A la fin du mois d'août 2009, le professeur Sobolev quitte l'Institut Périchorèse. Pour ne pas laisser les élèves de l'Atelier sans ressource au niveau de la formation iconographique, Michèle Lévesque prend alors la relève car, à cette époque, M. Sobolev disait ne pas vouloir poursuivre l'enseignement de l'iconographie. Détails dans notre Lettre ouverte du 8 septembre 2009 .

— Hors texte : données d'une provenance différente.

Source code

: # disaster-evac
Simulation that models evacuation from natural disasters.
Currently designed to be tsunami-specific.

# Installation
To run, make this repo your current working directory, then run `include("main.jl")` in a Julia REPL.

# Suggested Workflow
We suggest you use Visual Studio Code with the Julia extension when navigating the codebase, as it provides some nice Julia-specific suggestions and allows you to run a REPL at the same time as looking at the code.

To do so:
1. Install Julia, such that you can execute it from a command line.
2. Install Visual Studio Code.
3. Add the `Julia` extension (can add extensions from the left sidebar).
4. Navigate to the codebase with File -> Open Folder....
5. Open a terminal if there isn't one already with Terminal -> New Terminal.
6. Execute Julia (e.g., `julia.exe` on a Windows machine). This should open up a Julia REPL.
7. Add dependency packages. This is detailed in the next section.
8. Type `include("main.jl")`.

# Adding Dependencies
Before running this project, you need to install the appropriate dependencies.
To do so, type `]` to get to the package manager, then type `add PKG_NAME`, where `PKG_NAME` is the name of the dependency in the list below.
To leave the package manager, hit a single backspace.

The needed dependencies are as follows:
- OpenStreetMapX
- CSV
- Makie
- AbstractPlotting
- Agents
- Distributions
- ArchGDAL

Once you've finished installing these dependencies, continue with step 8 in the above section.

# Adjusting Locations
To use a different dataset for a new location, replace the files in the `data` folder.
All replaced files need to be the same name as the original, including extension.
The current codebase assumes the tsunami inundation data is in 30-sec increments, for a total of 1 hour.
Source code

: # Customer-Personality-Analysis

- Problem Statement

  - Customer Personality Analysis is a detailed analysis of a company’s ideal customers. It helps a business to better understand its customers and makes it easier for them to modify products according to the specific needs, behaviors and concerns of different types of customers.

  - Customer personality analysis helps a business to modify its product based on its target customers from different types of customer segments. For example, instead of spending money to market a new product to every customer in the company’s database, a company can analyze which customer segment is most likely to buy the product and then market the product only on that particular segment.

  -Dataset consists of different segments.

A compter du 29 avril 2010, une nouvelle conjoncture amène l'Institut Périchorèse à prendre une orientation renouvelée. Tous les détails dans notre Lettre ouverte du 29 avril 2010.

 

Été 2010. Le projet Périchorèse-in-Chora-à-l'église orthodoxe Saint-Georges-d'Antioche est officialisé et la reprise des activités de groupe (ateliers libres et ateliers accompagnés avec possibilité d'y suivre les formations ICO 101 - Écriture d'une première icône ) est assurée en plus des cours privés qui ont continué suite au déménagement d'avril. Ce projet est une idée féconde dont tout le mérite revient à l'inspiration et à la prière de Diane Poulin-Sarkis, à l'époque élève de l'Atelier, et à d'autres fidèles de Périchorèse.  Depuis 2010, Diane assure la liaison du partenariat entre Périchorèse et la paroisse Saint-Georges, est responsable des Ateliers libres qu'elle anime avec Nicole Tanguay  et assiste également Michèle Lévesque lors des Ateliers accompagnés.  Pour tous les détails de ce beau projet et autres nouveautés (blogue, album d'icônes), voir notre Lettre ouverte du 6 août 2010 ainsi que notre page In-Chora .

 

Hiver 2012. Virginie Desjardins se joint à l'équipe permanente de l'Atelier In-Chora et débute, sous la direction de Michèle, l'écriture communautaire de l'icône-emblème de l'Atelier, la Mère-de-Dieu-de-la-Chora, sous le modèle de la Vierge du Signe. Détails dans notre lettre du 6 octobre 2012.

 

Automne 2012.  En raison d'un déménagement en région éloignée, Michèle Lévesque quitte ses fonctions à la présidence de l'association et à la direction générale de l'Institut. Elle met également fin à son travail d'enseignement à l'Atelier In-Chora, mais continue son travail de webmestre du site internet de Périchorèse et la publication de documents pédagogiques sur ce site. Le nouveau CA, composé de Diane Poulin-Sarkis, Nicole Tanguay et Virginie Desjardins, entre en fonction le 15 octobre 2012 en la fête de sainte Thérèse d'Avila. Détails : voir la page In-Chora ainsi que notre Lettre ouverte du 6 octobre 2012.

.

Gratitude Liberté Fécondité

 

Il ressort de ce qui précède que l'Institut Périchorèse est à la fois lié et libre dans son rapport aux personnes qui, pour un temps donné, sont appelées à y œuvrer. Les personnes-ressources vont et viennent, mais la mission demeure si elle est de l'Esprit (cf Ac 5, 29). Il ne s'agit pas de diminuer leur apport, bien au contraire !, car ce sont elles qui incarnent et concrétisent l'idéal au gré des conjonctures et des besoins de la communauté, mais de situer correctement leur implication. 

 

Au cours des années, plusieurs personnes ont été formées à l'iconographie dans notre Atelier d'iconographie et dans d'autres. Chez nous, certaines sont venues et reparties rapidement, d'autres sont restées, persévérant dans la vocation – car le travail iconographique est d'abord et avant tout réponse à un appel de Dieu. Certaines sont devenus d'excellentes iconographes, d'autres poursuivent leur apprentissage à des étapes variées. D'autres entendent et entendront résonner l'appel et désireront commencer leur formation à l'écriture des icônes. Avec la grâce de Dieu, il y aura toujours des maîtres iconographes, dans notre Institut ou ailleurs, pour les accueillir et les accompagner dans leur cheminement ici au Québec.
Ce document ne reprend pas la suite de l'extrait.